__Exercise description__
Lines from the top of the entries down to the line with "to which picture?*" must be set down exactly as they stand, with both ends retained.

__Source records__
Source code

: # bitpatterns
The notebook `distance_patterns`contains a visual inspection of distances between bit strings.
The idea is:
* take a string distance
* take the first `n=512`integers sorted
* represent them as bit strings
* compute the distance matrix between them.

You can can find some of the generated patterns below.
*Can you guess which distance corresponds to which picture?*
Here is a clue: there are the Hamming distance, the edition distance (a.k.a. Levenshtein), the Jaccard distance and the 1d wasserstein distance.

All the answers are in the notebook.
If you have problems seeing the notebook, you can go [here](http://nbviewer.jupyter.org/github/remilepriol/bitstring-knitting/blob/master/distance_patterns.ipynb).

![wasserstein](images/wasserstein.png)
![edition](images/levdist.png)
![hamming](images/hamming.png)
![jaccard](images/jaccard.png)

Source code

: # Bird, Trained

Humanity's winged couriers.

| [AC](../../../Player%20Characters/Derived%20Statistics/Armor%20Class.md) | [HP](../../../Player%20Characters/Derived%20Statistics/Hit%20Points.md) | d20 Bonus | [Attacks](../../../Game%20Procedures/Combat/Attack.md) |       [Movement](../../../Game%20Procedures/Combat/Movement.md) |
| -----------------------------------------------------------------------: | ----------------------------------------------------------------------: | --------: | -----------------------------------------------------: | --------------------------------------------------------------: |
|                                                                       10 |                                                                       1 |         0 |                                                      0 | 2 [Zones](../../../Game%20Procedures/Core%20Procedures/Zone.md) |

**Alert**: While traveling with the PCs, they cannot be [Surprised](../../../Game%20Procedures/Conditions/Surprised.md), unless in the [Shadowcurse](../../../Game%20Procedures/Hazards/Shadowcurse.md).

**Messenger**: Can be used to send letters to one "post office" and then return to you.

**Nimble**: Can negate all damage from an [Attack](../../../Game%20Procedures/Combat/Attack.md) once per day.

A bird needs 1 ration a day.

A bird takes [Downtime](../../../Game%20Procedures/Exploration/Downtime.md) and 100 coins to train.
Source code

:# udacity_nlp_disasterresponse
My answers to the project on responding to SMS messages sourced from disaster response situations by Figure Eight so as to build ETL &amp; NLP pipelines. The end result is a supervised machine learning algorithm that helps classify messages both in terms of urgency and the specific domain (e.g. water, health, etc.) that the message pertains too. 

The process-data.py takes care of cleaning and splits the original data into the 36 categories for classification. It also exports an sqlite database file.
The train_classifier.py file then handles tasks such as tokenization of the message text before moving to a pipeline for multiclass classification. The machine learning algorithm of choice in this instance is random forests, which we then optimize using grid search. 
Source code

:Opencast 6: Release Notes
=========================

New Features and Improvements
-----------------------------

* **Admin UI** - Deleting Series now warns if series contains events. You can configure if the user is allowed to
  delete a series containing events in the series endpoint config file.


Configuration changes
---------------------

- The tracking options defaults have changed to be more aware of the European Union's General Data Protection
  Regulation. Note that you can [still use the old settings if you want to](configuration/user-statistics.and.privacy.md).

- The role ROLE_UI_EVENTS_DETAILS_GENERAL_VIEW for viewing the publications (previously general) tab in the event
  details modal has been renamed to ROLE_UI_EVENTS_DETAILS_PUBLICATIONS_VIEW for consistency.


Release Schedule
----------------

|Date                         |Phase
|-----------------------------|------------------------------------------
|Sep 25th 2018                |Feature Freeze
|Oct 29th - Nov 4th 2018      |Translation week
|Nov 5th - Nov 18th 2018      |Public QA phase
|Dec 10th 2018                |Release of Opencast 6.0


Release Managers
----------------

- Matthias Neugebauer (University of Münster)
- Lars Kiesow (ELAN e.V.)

__Response for this exercise__
Source code

: # bitpatterns
The notebook `distance_patterns`contains a visual inspection of distances between bit strings.
The idea is:
* take a string distance
* take the first `n=512`integers sorted
* represent them as bit strings
* compute the distance matrix between them.

You can can find some of the generated patterns below.
*Can you guess which distance corresponds to which picture?*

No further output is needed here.